The diagnosis of Attention Deficit Disorder (ADD) and Attention Deficit Hyperactivity Disorder (ADHD) has been the center of much controversy over the last two decades. Inattention, hyperactivity, and impulsivity are the key behaviors of ADHD. In an effort to help children who have difficulty excelling at school due to short attention spans, many parents, teachers, and doctors assume these children have ADD or ADHD and put them on medications. Unfortunately, as can be the case with many prescribed medicines, they are often treating the symptoms and not the real cause. According to recent studies from optometrists, ADD and ADHD are not the only reasons a child may suffer from high distractibility and difficulty remaining on task. The truth is optometrists have found that these can be symptoms of other problems such as undetected vision problems. Therefore, before labeling a child as having attention deficit disorder or attention deficit hyperactivity disorder, it would be wise to visit an accredited optometrist to evaluate them for developmental problems such as delayed visual development.

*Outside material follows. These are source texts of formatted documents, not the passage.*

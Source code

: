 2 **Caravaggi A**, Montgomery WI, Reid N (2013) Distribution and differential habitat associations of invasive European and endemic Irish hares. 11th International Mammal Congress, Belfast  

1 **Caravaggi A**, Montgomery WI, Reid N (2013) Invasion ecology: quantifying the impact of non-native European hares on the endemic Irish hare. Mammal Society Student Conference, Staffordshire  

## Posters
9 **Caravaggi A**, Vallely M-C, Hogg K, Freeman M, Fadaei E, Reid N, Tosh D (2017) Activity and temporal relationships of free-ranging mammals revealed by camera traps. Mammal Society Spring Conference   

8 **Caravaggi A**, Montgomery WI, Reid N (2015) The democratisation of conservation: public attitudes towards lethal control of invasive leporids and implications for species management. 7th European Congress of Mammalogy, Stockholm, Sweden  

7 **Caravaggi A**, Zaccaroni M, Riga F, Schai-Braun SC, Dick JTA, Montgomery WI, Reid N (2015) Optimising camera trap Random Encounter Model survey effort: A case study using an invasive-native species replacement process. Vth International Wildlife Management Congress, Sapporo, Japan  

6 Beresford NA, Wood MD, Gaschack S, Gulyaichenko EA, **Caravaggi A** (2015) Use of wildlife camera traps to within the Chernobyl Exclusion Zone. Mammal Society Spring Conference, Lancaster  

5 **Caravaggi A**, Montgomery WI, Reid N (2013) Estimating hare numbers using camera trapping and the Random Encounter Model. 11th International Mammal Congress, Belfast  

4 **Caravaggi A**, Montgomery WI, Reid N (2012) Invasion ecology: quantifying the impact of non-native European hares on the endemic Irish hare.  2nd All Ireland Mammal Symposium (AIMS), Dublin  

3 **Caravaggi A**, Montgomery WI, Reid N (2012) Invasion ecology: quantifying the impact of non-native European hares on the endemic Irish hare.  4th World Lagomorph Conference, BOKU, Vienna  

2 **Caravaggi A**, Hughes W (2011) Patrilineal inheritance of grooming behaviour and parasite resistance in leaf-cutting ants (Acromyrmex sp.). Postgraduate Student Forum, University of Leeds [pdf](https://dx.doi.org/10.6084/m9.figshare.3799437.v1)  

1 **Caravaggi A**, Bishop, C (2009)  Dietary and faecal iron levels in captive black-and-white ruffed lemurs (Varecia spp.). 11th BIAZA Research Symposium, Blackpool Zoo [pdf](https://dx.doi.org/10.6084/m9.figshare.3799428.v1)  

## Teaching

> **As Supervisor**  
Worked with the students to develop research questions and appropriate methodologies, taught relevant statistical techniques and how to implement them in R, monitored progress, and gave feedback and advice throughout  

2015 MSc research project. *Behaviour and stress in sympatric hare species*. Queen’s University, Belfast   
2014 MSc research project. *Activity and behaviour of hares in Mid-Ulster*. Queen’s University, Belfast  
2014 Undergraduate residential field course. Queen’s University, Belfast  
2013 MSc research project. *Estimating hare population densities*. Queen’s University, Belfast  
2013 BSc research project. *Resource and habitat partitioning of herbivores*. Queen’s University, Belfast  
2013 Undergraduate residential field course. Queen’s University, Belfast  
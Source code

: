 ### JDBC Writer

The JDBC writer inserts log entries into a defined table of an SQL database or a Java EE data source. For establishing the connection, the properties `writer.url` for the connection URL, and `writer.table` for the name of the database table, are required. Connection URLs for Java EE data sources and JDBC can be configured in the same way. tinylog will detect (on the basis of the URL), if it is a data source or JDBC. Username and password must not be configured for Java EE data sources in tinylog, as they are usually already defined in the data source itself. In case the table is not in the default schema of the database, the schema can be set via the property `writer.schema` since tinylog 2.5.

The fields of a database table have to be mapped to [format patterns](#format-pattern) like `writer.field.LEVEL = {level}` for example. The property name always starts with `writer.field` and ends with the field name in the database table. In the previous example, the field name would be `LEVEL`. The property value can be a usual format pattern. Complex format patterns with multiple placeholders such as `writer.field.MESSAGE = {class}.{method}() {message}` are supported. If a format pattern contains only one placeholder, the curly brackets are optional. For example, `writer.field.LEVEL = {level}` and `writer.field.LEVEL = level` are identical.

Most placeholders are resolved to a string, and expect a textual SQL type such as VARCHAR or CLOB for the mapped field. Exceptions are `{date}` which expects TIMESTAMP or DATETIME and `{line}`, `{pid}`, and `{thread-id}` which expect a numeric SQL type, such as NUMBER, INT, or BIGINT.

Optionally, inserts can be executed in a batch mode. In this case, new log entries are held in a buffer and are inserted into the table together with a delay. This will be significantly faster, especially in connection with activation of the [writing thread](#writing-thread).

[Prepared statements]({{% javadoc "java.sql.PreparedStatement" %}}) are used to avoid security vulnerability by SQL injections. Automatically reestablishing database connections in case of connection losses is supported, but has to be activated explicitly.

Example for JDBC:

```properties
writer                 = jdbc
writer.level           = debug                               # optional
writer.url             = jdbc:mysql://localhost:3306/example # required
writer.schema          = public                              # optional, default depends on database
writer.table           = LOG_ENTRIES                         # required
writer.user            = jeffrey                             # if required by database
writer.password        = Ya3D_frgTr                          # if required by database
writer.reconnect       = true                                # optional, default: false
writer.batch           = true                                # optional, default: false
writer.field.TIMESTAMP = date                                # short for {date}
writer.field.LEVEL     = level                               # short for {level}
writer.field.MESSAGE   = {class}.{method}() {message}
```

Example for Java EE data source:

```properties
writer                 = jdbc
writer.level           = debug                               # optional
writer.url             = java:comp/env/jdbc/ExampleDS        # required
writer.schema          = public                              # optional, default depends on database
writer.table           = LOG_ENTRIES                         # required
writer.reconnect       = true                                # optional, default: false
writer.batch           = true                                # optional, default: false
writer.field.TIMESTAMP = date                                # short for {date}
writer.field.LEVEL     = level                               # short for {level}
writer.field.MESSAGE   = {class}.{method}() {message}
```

Within the last few years, optometrists are finding that children with undetected vision problems can exhibit symptoms similar to ADD and ADHD. When vision is difficult and requires greater effort than normal, a child typically avoids close range work and appears to be not trying or daydreaming. Studies show that children who suffer from eye teaming issues (the ability to have both eyes work together when focusing on an object) and other focusing-related problems have trouble remaining on task for long periods of time. Much like children with ADD and ADHD, those with vision-based learning problems are highly distractible, have short attention spans, make careless errors, fail to complete assignments, and are often fidgety and off task. This can lead to the harsh misjudgment that the child “just doesn’t try hard enough”. Therefore, the child soon learns that no matter how hard he tries he cannot achieve success causing him to potentially give up academically and find other ways to occupy his time. Unfortunately, most of his alternatives are not socially acceptable in a classroom-type setting.

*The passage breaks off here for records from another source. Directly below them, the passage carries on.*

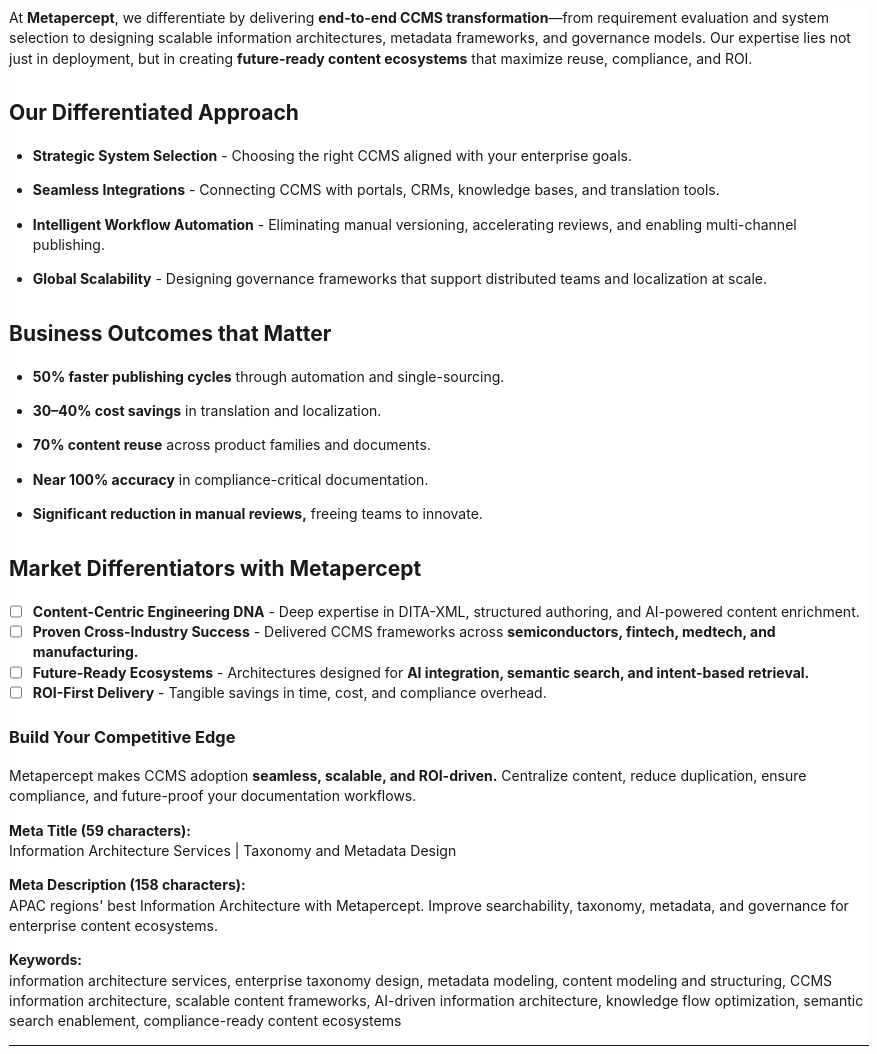 At **Metapercept**, we differentiate by delivering **end-to-end CCMS transformation**—from requirement evaluation and system selection to designing scalable information architectures, metadata frameworks, and governance models. Our expertise lies not just in deployment, but in creating **future-ready content ecosystems** that maximize reuse, compliance, and ROI.

## Our Differentiated Approach

* **Strategic System Selection** \- Choosing the right CCMS aligned with your enterprise goals.

* **Seamless Integrations** \- Connecting CCMS with portals, CRMs, knowledge bases, and translation tools.

* **Intelligent Workflow Automation** \- Eliminating manual versioning, accelerating reviews, and enabling multi-channel publishing.

* **Global Scalability** \- Designing governance frameworks that support distributed teams and localization at scale.

## Business Outcomes that Matter

* **50% faster publishing cycles** through automation and single-sourcing.

* **30–40% cost savings** in translation and localization.

* **70% content reuse** across product families and documents.

* **Near 100% accuracy** in compliance-critical documentation.

* **Significant reduction in manual reviews,** freeing teams to innovate.

## Market Differentiators with Metapercept

- [ ] **Content-Centric Engineering DNA** \- Deep expertise in DITA-XML, structured authoring, and AI-powered content enrichment.  
- [ ] **Proven Cross-Industry Success** \- Delivered CCMS frameworks across **semiconductors, fintech, medtech, and manufacturing.**  
- [ ] **Future-Ready Ecosystems** \- Architectures designed for **AI integration, semantic search, and intent-based retrieval.**  
- [ ] **ROI-First Delivery** \- Tangible savings in time, cost, and compliance overhead.

### Build Your Competitive Edge

Metapercept makes CCMS adoption **seamless, scalable, and ROI-driven.** Centralize content, reduce duplication, ensure compliance, and future-proof your documentation workflows.

**Meta Title (59 characters):**  
Information Architecture Services | Taxonomy and Metadata Design

**Meta Description (158 characters):**  
APAC regions' best Information Architecture with Metapercept. Improve searchability, taxonomy, metadata, and governance for enterprise content ecosystems.

**Keywords:**  
information architecture services, enterprise taxonomy design, metadata modeling, content modeling and structuring, CCMS information architecture, scalable content frameworks, AI-driven information architecture, knowledge flow optimization, semantic search enablement, compliance-ready content ecosystems

---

What few people realize is that the child’s inability to remain on task may be caused by the discomfort of using their eyes for long periods of time at close ranges and not a true attention span deficit. However, parents and teachers who are not trained to recognize the difference often misdiagnose these children. According to studies by optometrists found in medical journals, there is a clinical connection between eye teaming problems and attention deficit disorders. Therefore, the answer may not require stricter discipline, rigid regiments, and even medication. Instead, an alternative course of action could include a visit to your optometrist to potentially detect and correct the underlying visual problems with the proper lenses and/or vision therapy.

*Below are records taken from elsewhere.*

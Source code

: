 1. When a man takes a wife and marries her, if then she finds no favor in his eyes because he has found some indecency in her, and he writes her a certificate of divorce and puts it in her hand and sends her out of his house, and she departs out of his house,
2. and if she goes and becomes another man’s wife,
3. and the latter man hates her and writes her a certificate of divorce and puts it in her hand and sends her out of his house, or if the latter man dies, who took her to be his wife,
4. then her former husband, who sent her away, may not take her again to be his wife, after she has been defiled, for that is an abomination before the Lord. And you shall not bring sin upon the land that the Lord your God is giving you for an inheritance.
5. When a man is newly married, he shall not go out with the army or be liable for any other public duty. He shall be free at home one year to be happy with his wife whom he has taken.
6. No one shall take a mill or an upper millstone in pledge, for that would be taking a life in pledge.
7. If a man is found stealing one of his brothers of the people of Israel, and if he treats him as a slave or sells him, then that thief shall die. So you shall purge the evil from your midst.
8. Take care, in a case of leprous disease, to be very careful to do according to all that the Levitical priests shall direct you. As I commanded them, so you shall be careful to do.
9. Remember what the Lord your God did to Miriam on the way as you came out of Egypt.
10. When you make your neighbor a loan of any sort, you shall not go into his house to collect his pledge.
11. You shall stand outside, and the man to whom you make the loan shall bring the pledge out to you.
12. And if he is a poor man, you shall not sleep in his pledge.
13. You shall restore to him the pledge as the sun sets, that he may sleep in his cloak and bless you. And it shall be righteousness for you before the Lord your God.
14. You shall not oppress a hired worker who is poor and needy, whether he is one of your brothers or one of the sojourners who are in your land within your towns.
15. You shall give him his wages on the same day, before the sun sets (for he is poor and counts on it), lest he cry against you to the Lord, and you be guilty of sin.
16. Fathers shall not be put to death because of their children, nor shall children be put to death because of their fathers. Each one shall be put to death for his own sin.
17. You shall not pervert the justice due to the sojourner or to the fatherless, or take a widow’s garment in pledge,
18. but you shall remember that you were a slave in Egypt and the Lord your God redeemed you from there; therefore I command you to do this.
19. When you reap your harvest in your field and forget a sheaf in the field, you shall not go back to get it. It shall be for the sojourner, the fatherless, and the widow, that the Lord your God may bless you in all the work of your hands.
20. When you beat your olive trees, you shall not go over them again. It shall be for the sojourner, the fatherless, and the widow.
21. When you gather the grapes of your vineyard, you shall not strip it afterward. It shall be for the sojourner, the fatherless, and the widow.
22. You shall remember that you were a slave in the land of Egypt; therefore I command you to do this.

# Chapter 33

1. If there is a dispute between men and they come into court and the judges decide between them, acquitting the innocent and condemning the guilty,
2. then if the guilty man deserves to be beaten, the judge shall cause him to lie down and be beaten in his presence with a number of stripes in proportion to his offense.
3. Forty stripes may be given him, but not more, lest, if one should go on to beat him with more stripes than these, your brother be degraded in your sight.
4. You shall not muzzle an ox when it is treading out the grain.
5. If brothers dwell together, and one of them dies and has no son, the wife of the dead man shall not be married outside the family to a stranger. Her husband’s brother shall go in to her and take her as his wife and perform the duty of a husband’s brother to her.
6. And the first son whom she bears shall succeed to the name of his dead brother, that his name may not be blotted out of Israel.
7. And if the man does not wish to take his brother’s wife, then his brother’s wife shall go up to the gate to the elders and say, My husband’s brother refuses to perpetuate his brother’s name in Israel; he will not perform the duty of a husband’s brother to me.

Any child who is suspected of having ADD or ADHD should have a complete eye exam by a registered optometrist to determine if poor visual processing is a factor in the child’s behavior. To date, ADD and ADHD can only be diagnosed by a subjective checklist. There are no tangible tests to guarantee a proper diagnosis. However, if your child has a vision problem that is making it difficult to remain on task, you can receive factual and concrete results that come from objective clinical measures and tests performed by your optometrist at an accredited vision center.